= Task requirements =
Your answer should restate each line of the data below word for word.

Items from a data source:
*-*-*

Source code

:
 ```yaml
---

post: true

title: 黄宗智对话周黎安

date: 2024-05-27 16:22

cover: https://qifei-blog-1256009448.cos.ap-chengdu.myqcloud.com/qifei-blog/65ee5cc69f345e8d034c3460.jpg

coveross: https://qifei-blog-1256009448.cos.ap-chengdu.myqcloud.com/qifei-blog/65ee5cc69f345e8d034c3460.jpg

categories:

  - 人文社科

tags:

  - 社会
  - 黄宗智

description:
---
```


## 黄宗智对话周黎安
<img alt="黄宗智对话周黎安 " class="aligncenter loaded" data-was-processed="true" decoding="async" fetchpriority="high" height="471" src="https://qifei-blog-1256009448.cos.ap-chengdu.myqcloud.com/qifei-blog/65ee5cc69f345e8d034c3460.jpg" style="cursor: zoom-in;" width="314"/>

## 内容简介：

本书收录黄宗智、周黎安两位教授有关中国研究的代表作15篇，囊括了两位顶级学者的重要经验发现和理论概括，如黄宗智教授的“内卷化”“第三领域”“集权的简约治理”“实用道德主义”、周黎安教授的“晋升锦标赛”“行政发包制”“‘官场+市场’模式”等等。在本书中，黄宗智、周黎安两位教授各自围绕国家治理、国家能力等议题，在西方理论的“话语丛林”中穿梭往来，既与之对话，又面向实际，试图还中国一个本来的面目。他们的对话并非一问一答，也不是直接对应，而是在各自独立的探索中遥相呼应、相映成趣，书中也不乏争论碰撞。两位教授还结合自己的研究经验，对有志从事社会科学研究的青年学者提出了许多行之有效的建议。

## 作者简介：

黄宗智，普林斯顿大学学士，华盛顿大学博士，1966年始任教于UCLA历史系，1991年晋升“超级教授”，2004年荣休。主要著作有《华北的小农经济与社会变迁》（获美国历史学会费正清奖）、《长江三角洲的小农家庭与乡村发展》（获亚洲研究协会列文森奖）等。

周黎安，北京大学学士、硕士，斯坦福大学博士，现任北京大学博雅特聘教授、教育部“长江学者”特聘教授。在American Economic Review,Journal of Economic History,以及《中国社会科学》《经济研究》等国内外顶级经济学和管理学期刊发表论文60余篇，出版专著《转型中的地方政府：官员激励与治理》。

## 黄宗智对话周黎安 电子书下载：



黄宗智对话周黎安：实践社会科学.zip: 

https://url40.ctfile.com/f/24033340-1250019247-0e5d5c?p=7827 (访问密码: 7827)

*-*-*

= Written solution =
Source code

:
 ```yaml
---

post: true

title: 黄宗智对话周黎安

date: 2024-05-27 16:22

cover: https://qifei-blog-1256009448.cos.ap-chengdu.myqcloud.com/qifei-blog/65ee5cc69f345e8d034c3460.jpg

coveross: https://qifei-blog-1256009448.cos.ap-chengdu.myqcloud.com/qifei-blog/65ee5cc69f345e8d034c3460.jpg

categories:

  - 人文社科

tags:

  - 社会
  - 黄宗智

description:
---
```


## 黄宗智对话周黎安
<img alt="黄宗智对话周黎安 " class="aligncenter loaded" data-was-processed="true" decoding="async" fetchpriority="high" height="471" src="https://qifei-blog-1256009448.cos.ap-chengdu.myqcloud.com/qifei-blog/65ee5cc69f345e8d034c3460.jpg" style="cursor: zoom-in;" width="314"/>

## 内容简介：

本书收录黄宗智、周黎安两位教授有关中国研究的代表作15篇，囊括了两位顶级学者的重要经验发现和理论概括，如黄宗智教授的“内卷化”“第三领域”“集权的简约治理”“实用道德主义”、周黎安教授的“晋升锦标赛”“行政发包制”“‘官场+市场’模式”等等。在本书中，黄宗智、周黎安两位教授各自围绕国家治理、国家能力等议题，在西方理论的“话语丛林”中穿梭往来，既与之对话，又面向实际，试图还中国一个本来的面目。他们的对话并非一问一答，也不是直接对应，而是在各自独立的探索中遥相呼应、相映成趣，书中也不乏争论碰撞。两位教授还结合自己的研究经验，对有志从事社会科学研究的青年学者提出了许多行之有效的建议。

## 作者简介：

黄宗智，普林斯顿大学学士，华盛顿大学博士，1966年始任教于UCLA历史系，1991年晋升“超级教授”，2004年荣休。主要著作有《华北的小农经济与社会变迁》（获美国历史学会费正清奖）、《长江三角洲的小农家庭与乡村发展》（获亚洲研究协会列文森奖）等。

周黎安，北京大学学士、硕士，斯坦福大学博士，现任北京大学博雅特聘教授、教育部“长江学者”特聘教授。在American Economic Review,Journal of Economic History,以及《中国社会科学》《经济研究》等国内外顶级经济学和管理学期刊发表论文60余篇，出版专著《转型中的地方政府：官员激励与治理》。

## 黄宗智对话周黎安 电子书下载：



黄宗智对话周黎安：实践社会科学.zip: 

https://url40.ctfile.com/f/24033340-1250019247-0e5d5c?p=7827 (访问密码: 7827)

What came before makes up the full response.